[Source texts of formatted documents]
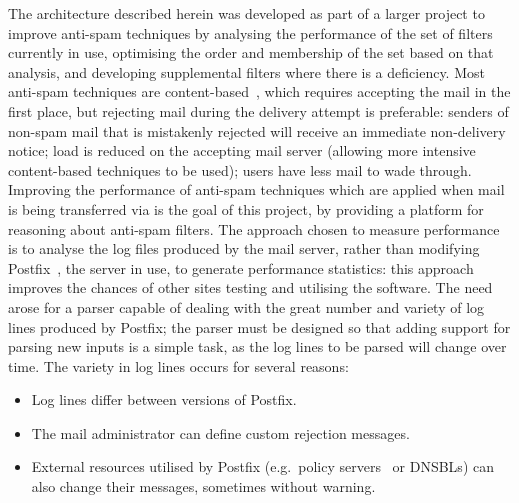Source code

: \documentclass{svmult}
\begin{document}
The architecture described herein was developed as part of a larger project
to improve anti-spam techniques by analysing the performance of the set of
filters currently in use, optimising the order and membership of the set
based on that analysis, and developing supplemental filters where there is
a deficiency.  Most anti-spam techniques are
content-based~\cite{a-plan-for-spam, word-stemming, relaxed-online-svms},
which requires accepting the mail in the first place, but rejecting mail
during the delivery attempt is preferable: senders of non-spam mail that is
mistakenly rejected will receive an immediate non-delivery notice; load is
reduced on the accepting mail server (allowing more intensive content-based
techniques to be used); users have less mail to wade through.  Improving
the performance of anti-spam techniques which are applied when mail is
being transferred via \SMTP{}\footnotemark{} is the goal of this project,
by providing a platform for reasoning about anti-spam filters.  The
approach chosen to measure performance is to analyse the log files produced
by the mail server, rather than modifying Postfix~\cite{postfix}, the
\SMTP{} server in use, to generate performance statistics: this approach
improves the chances of other sites testing and utilising the software.
The need arose for a parser capable of dealing with the great number and
variety of log lines produced by Postfix; the parser must be designed so
that adding support for parsing new inputs is a simple task, as the log
lines to be parsed will change over time.  The variety in log lines occurs
for several reasons:

\begin{itemize}

    \item Log lines differ between versions of Postfix.
        
    \item The mail administrator can define custom rejection
        messages.

    \item External resources utilised by Postfix (e.g.\ policy
        servers~\cite{policy-servers} or DNSBLs) can also change their
        messages, sometimes without warning.

\end{itemize}
\end{document}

Task objective: Write out, exactly as shown, only the lines running from the one that contains "Postfix (e.g.\ policy" to the last line above.

Written response:
    \item External resources utilised by Postfix (e.g.\ policy
        servers~\cite{policy-servers} or DNSBLs) can also change their
        messages, sometimes without warning.

\end{itemize}
\end{document}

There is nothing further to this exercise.